I think the great feature of Lua is, that it is very easily extensible. It is very easy to add the Lua interpreter to a program of your own (e.g. one written in C, C++ or Obj-C) and with just a few lines of code, you can give Lua access to any system resource you can think of. E.g. Lua offers no function to do xxx. Write one and make it available to Lua. But it's also possible the other way round. Write your own Lua extension in a language of your choice (one that is compilable), compile it into a native library, load the library within Lua and you can use the function.
That said, Lua might not be the best choice as a standalone crossplatform language.
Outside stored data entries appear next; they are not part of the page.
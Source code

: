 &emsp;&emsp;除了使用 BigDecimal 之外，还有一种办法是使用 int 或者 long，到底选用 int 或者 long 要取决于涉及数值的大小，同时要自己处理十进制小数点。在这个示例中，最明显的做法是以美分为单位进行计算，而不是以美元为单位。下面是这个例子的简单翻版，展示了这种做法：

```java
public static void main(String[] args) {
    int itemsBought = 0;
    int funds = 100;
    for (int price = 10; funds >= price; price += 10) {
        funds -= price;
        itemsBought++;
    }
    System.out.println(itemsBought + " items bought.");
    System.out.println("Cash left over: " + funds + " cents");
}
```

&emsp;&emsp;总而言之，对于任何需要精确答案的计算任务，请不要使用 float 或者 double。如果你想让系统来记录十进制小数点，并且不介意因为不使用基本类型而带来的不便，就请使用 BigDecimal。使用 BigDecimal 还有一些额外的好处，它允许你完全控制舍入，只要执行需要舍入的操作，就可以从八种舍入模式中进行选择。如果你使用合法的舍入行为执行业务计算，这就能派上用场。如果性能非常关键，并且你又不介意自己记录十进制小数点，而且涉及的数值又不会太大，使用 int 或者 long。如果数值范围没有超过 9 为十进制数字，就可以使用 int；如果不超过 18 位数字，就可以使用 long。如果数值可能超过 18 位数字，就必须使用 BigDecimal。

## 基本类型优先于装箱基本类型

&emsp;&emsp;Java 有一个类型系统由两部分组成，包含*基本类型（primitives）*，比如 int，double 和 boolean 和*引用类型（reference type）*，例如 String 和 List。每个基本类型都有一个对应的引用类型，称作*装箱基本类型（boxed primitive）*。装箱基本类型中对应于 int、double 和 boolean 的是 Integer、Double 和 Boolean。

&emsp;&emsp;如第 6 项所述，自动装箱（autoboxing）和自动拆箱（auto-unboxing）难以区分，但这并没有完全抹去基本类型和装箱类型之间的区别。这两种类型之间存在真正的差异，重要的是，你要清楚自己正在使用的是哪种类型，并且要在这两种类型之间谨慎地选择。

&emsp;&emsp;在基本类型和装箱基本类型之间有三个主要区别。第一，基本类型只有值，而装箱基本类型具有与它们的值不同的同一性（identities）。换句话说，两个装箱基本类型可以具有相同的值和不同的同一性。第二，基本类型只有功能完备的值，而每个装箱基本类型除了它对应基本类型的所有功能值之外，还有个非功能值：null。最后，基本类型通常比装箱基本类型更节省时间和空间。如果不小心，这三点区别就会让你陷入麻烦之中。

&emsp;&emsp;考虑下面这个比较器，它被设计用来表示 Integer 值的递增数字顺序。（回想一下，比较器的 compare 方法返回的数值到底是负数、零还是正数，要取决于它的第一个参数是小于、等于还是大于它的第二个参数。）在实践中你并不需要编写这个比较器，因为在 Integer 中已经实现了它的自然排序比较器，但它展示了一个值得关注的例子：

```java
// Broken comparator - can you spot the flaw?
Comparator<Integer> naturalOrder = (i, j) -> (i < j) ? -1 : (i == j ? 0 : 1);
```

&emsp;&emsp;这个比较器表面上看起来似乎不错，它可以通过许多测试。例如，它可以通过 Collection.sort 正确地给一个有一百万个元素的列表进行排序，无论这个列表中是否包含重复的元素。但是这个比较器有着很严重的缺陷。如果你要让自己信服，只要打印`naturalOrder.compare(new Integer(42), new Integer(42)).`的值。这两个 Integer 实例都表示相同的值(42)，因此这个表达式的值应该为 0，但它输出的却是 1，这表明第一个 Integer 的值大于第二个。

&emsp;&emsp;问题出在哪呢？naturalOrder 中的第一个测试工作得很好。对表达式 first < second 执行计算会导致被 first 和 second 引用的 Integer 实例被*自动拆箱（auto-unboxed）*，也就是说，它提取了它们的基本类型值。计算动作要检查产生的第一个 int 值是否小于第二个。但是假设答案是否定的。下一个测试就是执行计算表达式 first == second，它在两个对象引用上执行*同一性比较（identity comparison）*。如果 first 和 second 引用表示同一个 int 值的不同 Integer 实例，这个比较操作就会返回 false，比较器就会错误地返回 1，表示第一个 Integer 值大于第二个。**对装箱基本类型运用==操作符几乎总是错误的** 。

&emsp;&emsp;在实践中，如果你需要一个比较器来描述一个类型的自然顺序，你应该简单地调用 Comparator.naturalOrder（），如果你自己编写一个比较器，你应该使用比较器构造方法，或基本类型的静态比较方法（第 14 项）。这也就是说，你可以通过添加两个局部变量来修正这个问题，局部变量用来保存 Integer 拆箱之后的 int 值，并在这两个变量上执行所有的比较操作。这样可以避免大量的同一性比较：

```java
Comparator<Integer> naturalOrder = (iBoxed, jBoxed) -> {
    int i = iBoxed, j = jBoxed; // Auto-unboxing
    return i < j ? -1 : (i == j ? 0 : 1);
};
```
But Lua is a great language to add scripting support to your application in a crossplatform manner (if your app is crossplatform, the better!). I think Lua will have a future and I think you can expect that this language will constantly gain popularity in the long run.
Warhammer Online, and World of Warcraft use it for their addon language I believe.
I think it's hot! I'm just no good at it!
Well, greetings from 2022.
It is already a general purpose language. Today you can even serve pages using OpenResty, extend games, read databases or create scripts as shellscript replacements.
There are a plenty of libraries "modules" for Lua, many ways to achieve what you are wanting and Lua 5.4 is even faster.
The "extendable and extensive" nature of Lua, accostumed people to think it should only be used as plugin or extension. In Linux, by example, you can shebang a file with lua-any, make it executable and run like any system script. Or you can make a folder app like Python or virtualenv using Lupe. Lua 5.3 also gained impressive performance improvements.
Also there are many good tools like IUP to create native windows in Lua for Mac, BSD, Linux and Windows and side environments like Terra that lets you use Lua with its counterpart Terra and write compiled programs. Lua now, is more than a extension language, it has its own universe.